New hero, same flaws.
After three miniseries and a Hit-Girl spinoff, Mark Millar and John Romita, Jr. are effectively rebooting the Kick-Ass saga at Image. While one of the more recognizable Millarworld properties, Kick-Ass has never really lived up to its potential as a story exploring what happens when ordinary people attempt to become costumed vigilantes. The hope was that a new publisher and a new protagonist might help the new Kick-Ass succeed where the original struggled. So far, that doesn’t appear to be the case.

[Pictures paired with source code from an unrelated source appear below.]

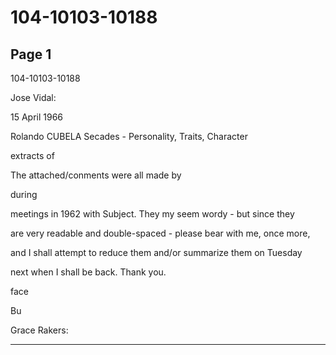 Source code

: # 104-10103-10188

## Page 1

104-10103-10188

Jose Vidal:

15 April 1966

Rolando CUBELA Secades - Personality, Traits, Character

extracts of

The attached/conments were all made by

during

meetings in 1962 with Subject. They my seem wordy - but since they

are very readable and double-spaced - please bear with me, once more,

and I shall attempt to reduce them and/or summarize them on Tuesday

next when I shall be back. Thank you.

face

Bu

Grace Rakers:

---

The new Kick-Ass abandons nerdy high schooler Dave Lizewski in favor of Patience Lee, a recently discharged military veteran struggling to support her family. Millar and Romita deserve credit for crafting a new protagonist that differs significantly from the original. With IDW’s 30 Days of Night reboot not doing much to distinguish itself from the original, at least Kick Ass 2.0 isn’t telling the exact same story as the first series. Patience is a a character with a far different background and set of motivations.

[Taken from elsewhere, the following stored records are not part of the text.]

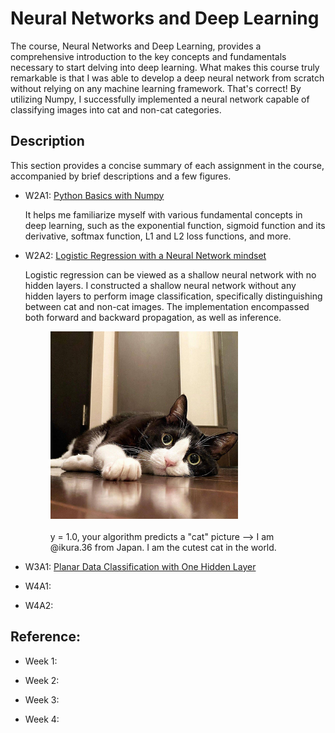 # Neural Networks and Deep Learning

The course, Neural Networks and Deep Learning, provides a comprehensive introduction to the key concepts and fundamentals necessary to start delving into deep learning. What makes this course truly remarkable is that I was able to develop a deep neural network from scratch without relying on any machine learning framework. That's correct! By utilizing Numpy, I successfully implemented a neural network capable of classifying images into cat and non-cat categories.

## Description
This section provides a concise summary of each assignment in the course, accompanied by brief descriptions and a few figures.

- W2A1: [Python Basics with Numpy](https://github.com/lionlai1989/Deep_Learning_Specialization/blob/master/C1-Neural_Networks_and_Deep_Learning/W2A1-Python_Basics_with_Numpy/Python_Basics_with_Numpy.ipynb)

  It helps me familiarize myself with various fundamental concepts in deep learning, such as the exponential function, sigmoid function and its derivative, softmax function, L1 and L2 loss functions, and more.
  
- W2A2: [Logistic Regression with a Neural Network mindset](https://github.com/lionlai1989/Deep_Learning_Specialization/blob/master/C1-Neural_Networks_and_Deep_Learning/W2A2-Logistic_Regression_with_a_Neural_Network_Mindset/Logistic_Regression_with_a_Neural_Network_mindset.ipynb)

  Logistic regression can be viewed as a shallow neural network with no hidden layers. I constructed a shallow neural network without any hidden layers to perform image classification, specifically distinguishing between cat and non-cat images. The implementation encompassed both forward and backward propagation, as well as inference.
  
  <figure>
  <img src="./W2A2-Logistic_Regression_with_a_Neural_Network_Mindset/my_images/ikura.36.png" alt="my alt text" height="300"/>
  <figcaption><br/>y = 1.0, your algorithm predicts a "cat" picture --> I am @ikura.36 from Japan. I am the cutest cat in the world.</figcaption>
  </figure>

- W3A1: [Planar Data Classification with One Hidden Layer](https://htmlpreview.github.io/?https://github.com/lionlai1989/Deep_Learning_Specialization/blob/master/C1-Neural_Networks_and_Deep_Learning/W3A1-Planar_Data_Classification_with_One_Hidden_Layer/Planar_data_classification_with_one_hidden_layer.html)

- W4A1:

- W4A2:



## Reference:

- Week 1:

- Week 2:

- Week 3:

- Week 4:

That being said, tonally, this feels more or less identically to past Kick-Ass books. This franchise tends to accentuate Millar’s lesser tendencies as a writer. Like its predecessors, Kick-Ass prioritizes shock value, extreme violence and pop culture references over nuanced characterization. It’s difficult to actually connect with any of the characters here. Even Patience herself, despite her obvious struggles as a single mother with few job prospects, is never as sympathetic as she should be. It doesn’t help that this issue spends so little time exploring her transition from soldier to vigilante, making it feel like a very abrupt and implausible development in her life.
While he co-created Kick-Ass, I’ve always questioned whether Romita was the right artist to bring this sort of story to life . Kick-Ass is very much about the rude intersection of superhero comics and the real world, yet there’s little about Romita’s art style that screams realism. He’s one of the clearest successors to Jack Kirby in that he’s adept at crafting colorful, larger-than-life stories full of dynamic but impossibly proportioned heroes. Seeing Romita restrain himself to a grittier, more low-key setting often feels like a square peg being shoved into a round hole. Inker/colorist Peter Steigerwald does help add a darker, harsher coat to Romita’s work, but that doesn’t do much to make the blocky figures seem more grounded in reality.

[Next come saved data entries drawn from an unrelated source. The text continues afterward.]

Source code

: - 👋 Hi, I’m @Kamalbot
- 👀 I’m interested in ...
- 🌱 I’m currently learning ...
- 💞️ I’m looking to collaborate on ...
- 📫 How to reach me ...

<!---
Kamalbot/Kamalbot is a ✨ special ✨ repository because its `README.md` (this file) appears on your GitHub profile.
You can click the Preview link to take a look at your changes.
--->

Not that Kick-Ass has ever felt particularly grounded in reality at the end of the day. For all that the book aims to show us ordinary people playing at being superheroes, the violence is often stylized and exaggerated to the point where any sense of reality is washed away. Like Hit-Girl before her, Patience is capable of truly superhuman feats of bloodshed. That only further divorces this book from reality and diminishes what should be one of its big selling points.